**Work instructions**
Your answer should consist of each line below that includes the word "Shop".
- - - - -
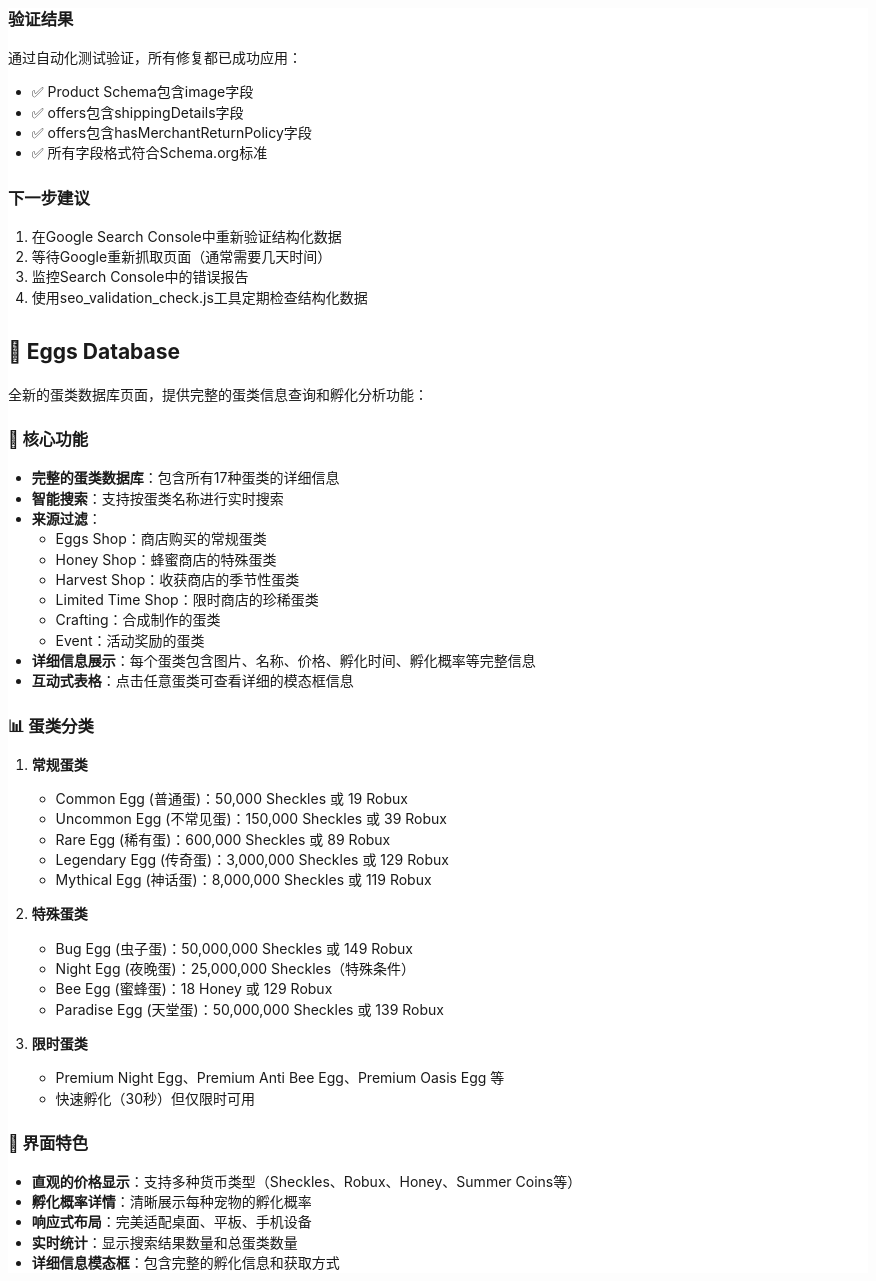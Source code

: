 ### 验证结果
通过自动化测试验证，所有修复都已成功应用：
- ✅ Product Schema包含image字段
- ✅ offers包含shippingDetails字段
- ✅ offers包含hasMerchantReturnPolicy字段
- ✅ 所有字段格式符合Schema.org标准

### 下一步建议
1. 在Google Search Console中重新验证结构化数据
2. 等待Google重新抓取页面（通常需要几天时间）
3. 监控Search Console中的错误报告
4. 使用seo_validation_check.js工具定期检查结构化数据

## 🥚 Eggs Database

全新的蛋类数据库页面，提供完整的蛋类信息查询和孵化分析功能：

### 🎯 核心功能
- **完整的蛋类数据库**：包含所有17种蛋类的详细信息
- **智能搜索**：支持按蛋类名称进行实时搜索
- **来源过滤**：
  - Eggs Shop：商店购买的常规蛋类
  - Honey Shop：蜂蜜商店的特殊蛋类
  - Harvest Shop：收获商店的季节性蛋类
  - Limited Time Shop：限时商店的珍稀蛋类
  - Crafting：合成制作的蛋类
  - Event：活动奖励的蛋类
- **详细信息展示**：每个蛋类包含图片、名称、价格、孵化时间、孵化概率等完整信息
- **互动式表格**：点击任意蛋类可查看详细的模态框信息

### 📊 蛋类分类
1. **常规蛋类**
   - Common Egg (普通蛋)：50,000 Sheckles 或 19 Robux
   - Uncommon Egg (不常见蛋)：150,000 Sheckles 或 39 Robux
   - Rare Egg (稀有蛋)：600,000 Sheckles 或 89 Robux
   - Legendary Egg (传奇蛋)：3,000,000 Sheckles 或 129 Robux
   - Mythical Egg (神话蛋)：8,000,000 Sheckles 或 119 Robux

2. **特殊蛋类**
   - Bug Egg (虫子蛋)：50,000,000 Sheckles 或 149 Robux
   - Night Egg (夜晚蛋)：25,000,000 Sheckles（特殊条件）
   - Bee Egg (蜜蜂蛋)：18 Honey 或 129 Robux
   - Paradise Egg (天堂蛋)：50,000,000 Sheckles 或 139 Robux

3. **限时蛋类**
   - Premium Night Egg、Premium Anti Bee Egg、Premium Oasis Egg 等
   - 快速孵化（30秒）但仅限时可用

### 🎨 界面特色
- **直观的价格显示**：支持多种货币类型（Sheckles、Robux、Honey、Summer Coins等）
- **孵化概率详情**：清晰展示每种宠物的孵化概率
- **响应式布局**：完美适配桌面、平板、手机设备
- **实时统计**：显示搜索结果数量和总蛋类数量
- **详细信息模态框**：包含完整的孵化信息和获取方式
- - - - -
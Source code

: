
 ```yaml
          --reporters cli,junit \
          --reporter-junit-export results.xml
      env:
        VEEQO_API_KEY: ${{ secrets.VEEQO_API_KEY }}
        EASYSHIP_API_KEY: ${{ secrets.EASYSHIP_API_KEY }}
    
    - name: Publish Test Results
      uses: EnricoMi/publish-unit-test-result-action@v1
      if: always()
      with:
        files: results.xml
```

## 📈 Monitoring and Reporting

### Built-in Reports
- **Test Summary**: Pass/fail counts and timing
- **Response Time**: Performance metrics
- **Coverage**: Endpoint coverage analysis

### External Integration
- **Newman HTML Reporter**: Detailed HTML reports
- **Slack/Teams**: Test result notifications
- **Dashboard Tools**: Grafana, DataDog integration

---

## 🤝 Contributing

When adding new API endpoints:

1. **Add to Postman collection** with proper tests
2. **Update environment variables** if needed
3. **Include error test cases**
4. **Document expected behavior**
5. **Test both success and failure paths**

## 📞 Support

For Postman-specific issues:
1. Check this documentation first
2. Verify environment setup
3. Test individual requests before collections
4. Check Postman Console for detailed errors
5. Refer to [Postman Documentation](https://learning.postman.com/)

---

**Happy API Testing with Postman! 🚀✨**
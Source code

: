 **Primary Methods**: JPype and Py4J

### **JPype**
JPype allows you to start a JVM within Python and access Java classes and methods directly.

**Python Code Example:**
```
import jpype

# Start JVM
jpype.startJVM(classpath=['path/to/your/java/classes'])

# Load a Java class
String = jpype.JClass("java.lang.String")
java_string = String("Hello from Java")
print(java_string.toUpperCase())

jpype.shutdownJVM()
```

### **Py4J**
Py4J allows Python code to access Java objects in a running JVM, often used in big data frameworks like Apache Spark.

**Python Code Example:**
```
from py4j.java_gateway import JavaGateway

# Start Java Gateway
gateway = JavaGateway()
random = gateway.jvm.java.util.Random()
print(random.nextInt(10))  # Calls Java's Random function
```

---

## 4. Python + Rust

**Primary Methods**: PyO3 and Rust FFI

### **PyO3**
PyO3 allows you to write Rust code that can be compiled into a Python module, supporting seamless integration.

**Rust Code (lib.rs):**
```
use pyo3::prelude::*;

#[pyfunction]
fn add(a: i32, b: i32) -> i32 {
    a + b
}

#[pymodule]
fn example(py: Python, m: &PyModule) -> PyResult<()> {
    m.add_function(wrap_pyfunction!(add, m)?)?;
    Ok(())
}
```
- - - - -
**Output**
  - Eggs Shop：商店购买的常规蛋类
  - Honey Shop：蜂蜜商店的特殊蛋类
  - Harvest Shop：收获商店的季节性蛋类
  - Limited Time Shop：限时商店的珍稀蛋类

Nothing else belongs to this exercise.